I was in the library browsing through the Young Adult section and a book was untidily shelved. I looked closer and the cover displayed an Edward Gorey sketch. I'm very interested then. I open the book to the first few pages and there is a short introduction of Shirley Jackson and how H.P. Lovecraft inspired her writing. I'm really hooked.
This book is a small treasure of 11 stories ranging from Sci-fi to the supernatural. At first I thought this would be a cheesy book with scary stories. There are stories by Shirley Jackson and Edna St. Vincent Millay. I've very glad this book found me by not wanting to sit on the library shelf properly
This was part of a series of anthologies (some larger than others) focusing on female writers of mystery, crime, fantasy, supernatural, etc... stories. My dad brought this home when the library he worked at discarded it, probably in 1986. He never read it. I kept it in my collection because of the title and the Edward Gorey cover.

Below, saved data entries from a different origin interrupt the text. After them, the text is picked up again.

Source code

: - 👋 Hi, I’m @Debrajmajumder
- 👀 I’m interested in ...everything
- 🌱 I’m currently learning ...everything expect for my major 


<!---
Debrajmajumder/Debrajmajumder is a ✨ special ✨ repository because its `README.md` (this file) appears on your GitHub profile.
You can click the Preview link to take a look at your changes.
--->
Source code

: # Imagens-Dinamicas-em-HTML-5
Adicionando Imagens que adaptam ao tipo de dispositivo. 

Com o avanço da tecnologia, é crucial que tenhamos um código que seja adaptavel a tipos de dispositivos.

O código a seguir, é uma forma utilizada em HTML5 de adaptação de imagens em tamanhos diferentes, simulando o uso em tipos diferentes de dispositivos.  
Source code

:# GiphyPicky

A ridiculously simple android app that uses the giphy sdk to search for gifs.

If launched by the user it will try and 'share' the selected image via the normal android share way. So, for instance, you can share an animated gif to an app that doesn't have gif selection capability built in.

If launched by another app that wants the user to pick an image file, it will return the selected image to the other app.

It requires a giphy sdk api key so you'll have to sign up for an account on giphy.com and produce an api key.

This is a really mixed bunch of stories, two of which I don't feel fit with the theme at all. The last story didn't have any eerie or odd element in the least and the preface to it referenced Freud and "Oh it's hard to write about mothers and daughters and they're competitive with each other" which really turned me off.

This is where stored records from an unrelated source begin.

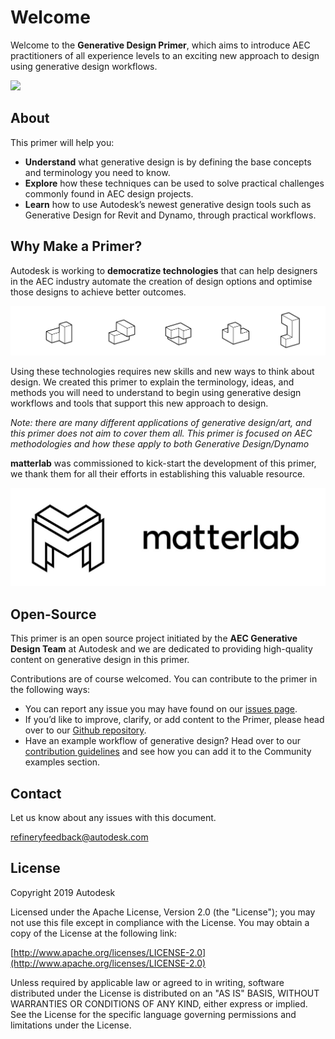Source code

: # Welcome

Welcome to the **Generative Design Primer**, which aims to introduce AEC practitioners of all experience levels to an exciting new approach to design using generative design workflows.

![](.gitbook/assets/introgif.gif)

## About

This primer will help you:

* **Understand** what generative design is by defining the base concepts and terminology you need to know. 
* **Explore** how these techniques can be used to solve practical challenges commonly found in AEC design projects.
* **Learn** how to use Autodesk’s newest generative design tools such as Generative Design for Revit and Dynamo, through practical workflows.

## Why Make a Primer?

Autodesk is working to **democratize technologies** that can help designers in the AEC industry automate the creation of design options and optimise those designs to achieve better outcomes.

![](.gitbook/assets/whyprimer.png)

Using these technologies requires new skills and new ways to think about design. We created this primer to explain the terminology, ideas, and methods you will need to understand to begin using generative design workflows and tools that support this new approach to design.

_Note: there are many different applications of generative design/art, and this primer does not aim to cover them all. This primer is focused on AEC methodologies and how these apply to both Generative Design/Dynamo_

**matterlab** was commissioned to kick-start the development of this primer, we thank them for all their efforts in establishing this valuable resource.

[![](.gitbook/assets/matterlab-logo.jpg)](https://www.matterlab.co/)

## Open-Source

This primer is an open source project initiated by the **AEC Generative Design Team** at Autodesk and we are dedicated to providing high-quality content on generative design in this primer.

Contributions are of course welcomed. You can contribute to the primer in the following ways:

* You can report any issue you may have found on our [issues page](https://github.com/DynamoDS/GenerativePrimer/issues).
* If you’d like to improve, clarify, or add content to the Primer, please head over to our [Github repository](https://github.com/DynamoDS/GenerativePrimer).
* Have an example workflow of generative design? Head over to our [contribution guidelines](https://github.com/DynamoDS/RefineryPrimer/blob/master/CONTRIBUTING.md) and see how you can add it to the Community examples section.

## Contact

Let us know about any issues with this document.

refineryfeedback@autodesk.com

## License

Copyright 2019 Autodesk

Licensed under the Apache License, Version 2.0 \(the "License"\); you may not use this file except in compliance with the License. You may obtain a copy of the License at the following link:

[http://www.apache.org/licenses/LICENSE-2.0](http://www.apache.org/licenses/LICENSE-2.0)

Unless required by applicable law or agreed to in writing, software distributed under the License is distributed on an "AS IS" BASIS, WITHOUT WARRANTIES OR CONDITIONS OF ANY KIND, either express or implied. See the License for the specific language governing permissions and limitations under the License.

The stories I liked best were rather Thurber-esque tales by Shirley Jackson and Sheila Burnford. There's a terrible one in here by E. Nesbit, which is just a kids' camp fire story in my opinion and more attempting to be horror rather than just eerie.

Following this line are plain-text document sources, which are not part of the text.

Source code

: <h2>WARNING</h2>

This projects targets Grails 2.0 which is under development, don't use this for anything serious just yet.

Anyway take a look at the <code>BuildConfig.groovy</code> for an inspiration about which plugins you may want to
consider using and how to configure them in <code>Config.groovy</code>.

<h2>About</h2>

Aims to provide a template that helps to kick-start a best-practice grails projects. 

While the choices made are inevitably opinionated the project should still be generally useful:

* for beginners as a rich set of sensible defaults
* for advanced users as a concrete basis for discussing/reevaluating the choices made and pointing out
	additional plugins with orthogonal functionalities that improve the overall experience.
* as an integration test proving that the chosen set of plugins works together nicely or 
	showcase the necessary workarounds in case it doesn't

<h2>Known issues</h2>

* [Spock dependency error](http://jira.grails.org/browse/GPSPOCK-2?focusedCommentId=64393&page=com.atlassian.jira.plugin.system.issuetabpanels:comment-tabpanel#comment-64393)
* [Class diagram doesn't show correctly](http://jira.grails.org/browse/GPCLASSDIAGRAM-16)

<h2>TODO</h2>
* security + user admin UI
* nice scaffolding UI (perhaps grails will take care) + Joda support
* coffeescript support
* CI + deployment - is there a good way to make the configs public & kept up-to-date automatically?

It includes a literary fairy tale by Madame d'Aulnoy. Also includes a somewhat silly story by Elizabeth Gaskell and a bit of an odd one by Edna St. Vincent Millay
A quick read, with a few highlights, but not a well thought-out collection by any means. I think perhaps the editors had a few stories they really liked which they were unable to fit into the other collections. So they whipped up another title and padded it out with whatever they could find (at least one third were in the public domain).
meh... definitely "weird" stories (as opposed to, say, "frightening")... though i suppose i shouldn't hold that against it as it is clearly labeled on the cover... still, most of these stories are just kind of dull. exceptions being Shirley Jackson's "One Ordinary Day, with Peanuts" (the best story in the book), Edna St. Vincent Millay's "The Murder in the Fishing Cat" (obvious, but creepy and sad, and has a wonderful last image), and Joyce Harrington's "The Plastic Jungle" (which is kind of reminiscent of Grace Paley).
realization about self prompted by book: as soon as people start talking about faeries, i just tune the fuck out.